時間〈とき〉ラボ運営事務局 さん
1949年、生産現場のコンサルティング活動を行っていた日本能率協会が、「時間もまた資源である」という考えのもと、戦後まもない日本で初めて“時間目盛り”を採用した手帳として「能率手帳」を発行しました。その後、人材育成支援事業、手帳事業、出版事業等の事業部門を集約し、1991年に日本能率協会から分離独立する形で㈱日本能率協会マネジメントセンター(略称:JMAM)が設立されました。
「#JMAM手帳を知る」では、手帳づくりの舞台裏を垣間見たり、歴史を振り返ったり……。社員すら知らない!?情報も盛り込みながらJMAMが手がけてきた手帳のあれこれを毎回いろんな角度からお伝えしていきます。
今回も「#14 藤原しおりさんと巡る手帳製本工場」に引き続き、紙や手帳、文房具好きな藤原しおりさんの工場見学の様子をお届けします!

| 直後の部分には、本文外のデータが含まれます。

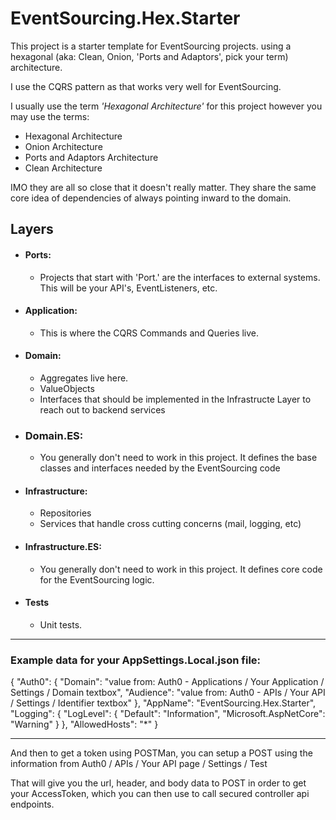 # EventSourcing.Hex.Starter

This project is a starter template for EventSourcing projects. using a hexagonal (aka: Clean, Onion, 'Ports and Adaptors', pick your term) architecture.

I use the CQRS pattern as that works very well for EventSourcing. 

I usually use the term *'Hexagonal Architecture'* for this project however you may use the terms:
- Hexagonal Architecture
- Onion Architecture
- Ports and Adaptors Architecture
- Clean Architecture

IMO they are all so close that it doesn't really matter. They share the same core idea of dependencies of always pointing inward to the domain.

## Layers
- #### Ports: 
  - Projects that start with 'Port.' are the interfaces to external systems. This will be your API's, EventListeners, etc.
- #### Application:
  - This is where the CQRS Commands and Queries live.
- #### Domain:
  - Aggregates live here.
  - ValueObjects
  - Interfaces that should be implemented in the Infrastructe Layer to reach out to backend services
- ### Domain.ES:
  - You generally don't need to work in this project. It defines the base classes and interfaces needed by the EventSourcing code
- #### Infrastructure:
  - Repositories 
  - Services that handle cross cutting concerns (mail, logging, etc)
- #### Infrastructure.ES:
  - You generally don't need to work in this project. It defines core code for the EventSourcing logic.
- #### Tests
  - Unit tests.

---

### Example data for your AppSettings.Local.json file:

{
  "Auth0": {
    "Domain": "value from: Auth0 - Applications / Your Application / Settings / Domain textbox",
    "Audience": "value from: Auth0 - APIs / Your API / Settings / Identifier textbox"
  },
  "AppName": "EventSourcing.Hex.Starter",
  "Logging": {
    "LogLevel": {
      "Default": "Information",
      "Microsoft.AspNetCore": "Warning"
    }
  },
  "AllowedHosts": "*"
}

---

And then to get a token using POSTMan, you can setup a POST using the information from Auth0 / APIs / Your API page / Settings / Test

That will give you the url, header, and body data to POST in order to get your AccessToken, which you can then use to call secured controller api endpoints.
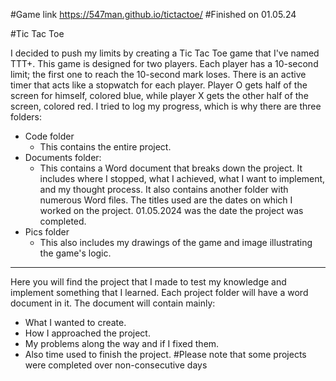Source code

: #Game link https://547man.github.io/tictactoe/ 
#Finished on 01.05.24

#Tic Tac Toe

I decided to push my limits by creating a Tic Tac Toe game that I've named TTT+. This game is designed for two players. Each player has a 10-second limit; 
the first one to reach the 10-second mark loses. There is an active timer that acts like a stopwatch for each player. Player O gets half of the screen for 
himself, colored blue, while player X gets the other half of the screen, colored red. I tried to log my progress, which is why there are three folders:

* Code folder
  - This contains the entire project.
* Documents folder:
  - This contains a Word document that breaks down the project. It includes where I stopped, what I achieved, what I want to implement, and my thought process.
  It also contains another folder with numerous Word files. The titles used are the dates on which I worked on the project. 01.05.2024 was the date the project was completed.
* Pics folder
  - This also includes my drawings of the game and image illustrating the game's logic.



----------------------------------------------------------------------------------------------------------------------------------------------------------------------------------------------------------------
Here you will find the project that I made to test my knowledge and implement something that I learned.
Each project folder will have a word document in it.
The document will contain mainly:
- What I wanted to create.
- How I approached the project.
- My problems along the way and if I fixed them.
- Also time used to finish the project.
#Please note that some projects were completed over non-consecutive days

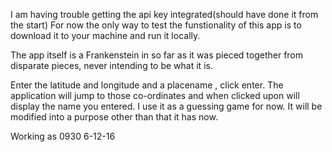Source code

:I am having trouble getting the api key integrated(should have done it from the start)
For now the only way to test the funstionality of this app is to download it to your machine and run it locally.


The app itself is a Frankenstein in so far as it was pieced together from disparate pieces, never intending to be what it is.

Enter the latitude and longitude and a placename , click enter.
The application will jump to those co-ordinates and when clicked upon will display the name you entered.
I use it as a guessing game for now.
It will be modified into a purpose other than that it has now.


Working as 0930 6-12-16

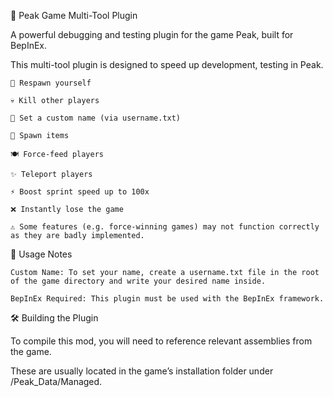 🌄 Peak Game Multi-Tool Plugin

A powerful debugging and testing plugin for the game Peak, built for BepInEx.

This multi-tool plugin is designed to speed up development, testing in Peak.

    🔁 Respawn yourself

    💀 Kill other players

    🧾 Set a custom name (via username.txt)

    🎁 Spawn items

    🍽️ Force-feed players

    ✨ Teleport players

    ⚡ Boost sprint speed up to 100x

    ❌ Instantly lose the game

    ⚠️ Some features (e.g. force-winning games) may not function correctly as they are badly implemented.

📝 Usage Notes

    Custom Name: To set your name, create a username.txt file in the root of the game directory and write your desired name inside.

    BepInEx Required: This plugin must be used with the BepInEx framework.

🛠️ Building the Plugin

To compile this mod, you will need to reference relevant assemblies from the game.

These are usually located in the game’s installation folder under /Peak_Data/Managed.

前回は「折り」と「糸綴じ」の工程をご紹介しました。折り目部分の厚さ数ミリのところまで計算して作っていることを知った藤原さん、今回はどんな発見があるでしょうか?
▲今回は製本工程から仕上げの工程まで、手帳が完成するまでの様子をお届けします。
「ならし」で空気を抜かれた手帳たち。次はさらに強度を強めるための工程となります。糸でかがった冊子の一番前と一番後ろに、手帳の中身と内表紙をつなげる役割を担う厚めの紙を貼る「見返し貼り」と、背中に糊をつけ、百科事典などにも使われる寒冷紗(かんれいしゃ)と言われるテープを貼り付ける「背巻き」と言われる工程へと繋がります。手帳を1日何十回開いても壊れないよう強度を出すために行う工程なんです。
▲背中に糊が付けられて、そのまま寒冷紗がスーッと巻かれ、徐々に手帳の仕様になります(まだ表紙カバーは付けていません)

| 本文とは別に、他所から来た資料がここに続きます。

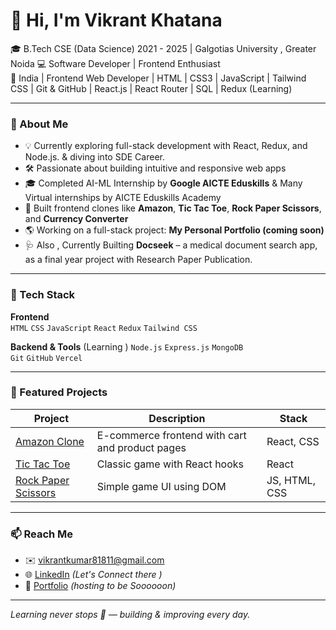 # 👋 Hi, I'm Vikrant Khatana

🎓 B.Tech CSE (Data Science) 2021 - 2025 | Galgotias University , Greater Noida 
💻 Software Developer | Frontend Enthusiast  
📍 India | 
    Frontend Web Developer | HTML | CSS3 | JavaScript | Tailwind CSS | Git & GitHub | React.js | React Router | SQL | Redux (Learning) 

---

### 🚀 About Me

- 💡 Currently exploring full-stack development with React, Redux, and Node.js. & diving into SDE Career.
- 🛠️ Passionate about building intuitive and responsive web apps
- 🎓 Completed AI-ML Internship by **Google AICTE Eduskills** & Many Virtual internships by AICTE Eduskills Academy
- 📱 Built frontend clones like **Amazon**, **Tic Tac Toe**, **Rock Paper Scissors**, and **Currency Converter**
- 🌎 Working on a full-stack project: **My Personal Portfolio (coming soon)**  
- 🩺 Also , Currently Builting **Docseek** – a medical document search app, as a final year project with Research Paper Publication.

---

### 🧰 Tech Stack

**Frontend**  
`HTML` `CSS` `JavaScript` `React` `Redux` `Tailwind CSS`  

**Backend & Tools**  (Learning )
`Node.js` `Express.js` `MongoDB`  
`Git` `GitHub` `Vercel`  

---

### 📌 Featured Projects

| Project | Description | Stack |
|--------|-------------|--------|
| [Amazon Clone](https://github.com/vikrant-1912/Amazon-clone-1) | E-commerce frontend with cart and product pages | React, CSS |
| [Tic Tac Toe](https://github.com/vikrant-1912/tic-tac-toe) | Classic game with React hooks | React |
| [Rock Paper Scissors](https://github.com/vikrant-1912/rock-paper-scissor) | Simple game UI using DOM | JS, HTML, CSS |

---

### 📫 Reach Me

- ✉️ [vikrantkumar81811@gmail.com](mailto:vikrantkumar81811@gmail.com)
- 🌐 [LinkedIn](https://linkedin.com/in/vikrant1912) *(Let's Connect there )*
- 🚀 [Portfolio](https://-------.vercel.app) *(hosting to be Soooooon)*

---

*Learning never stops 🚀 — building & improving every day.*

この工程は、ひとつのラインで完結させる設備と単体で行う設備があります。藤原さんが写真で見学されているのは、単体で動く設備。このときの糊の量も、その日の天気・気温・湿度によって調整していきます。
藤原さんがこの工程を見て「私ここの工程がすごく好きかも!もうすぐ手帳が出来上がるぞ!という気持ちになって、とてもワクワクする!」と話されていました。目がキラキラしていて、私たちまでうれしくなりました!
見学当日は、「見返し貼り」単体で行う設備も稼働していました。JMAM手帳のこだわりを知っていただいた藤原さんに「見返し貼り」の体験をしていただきましょう。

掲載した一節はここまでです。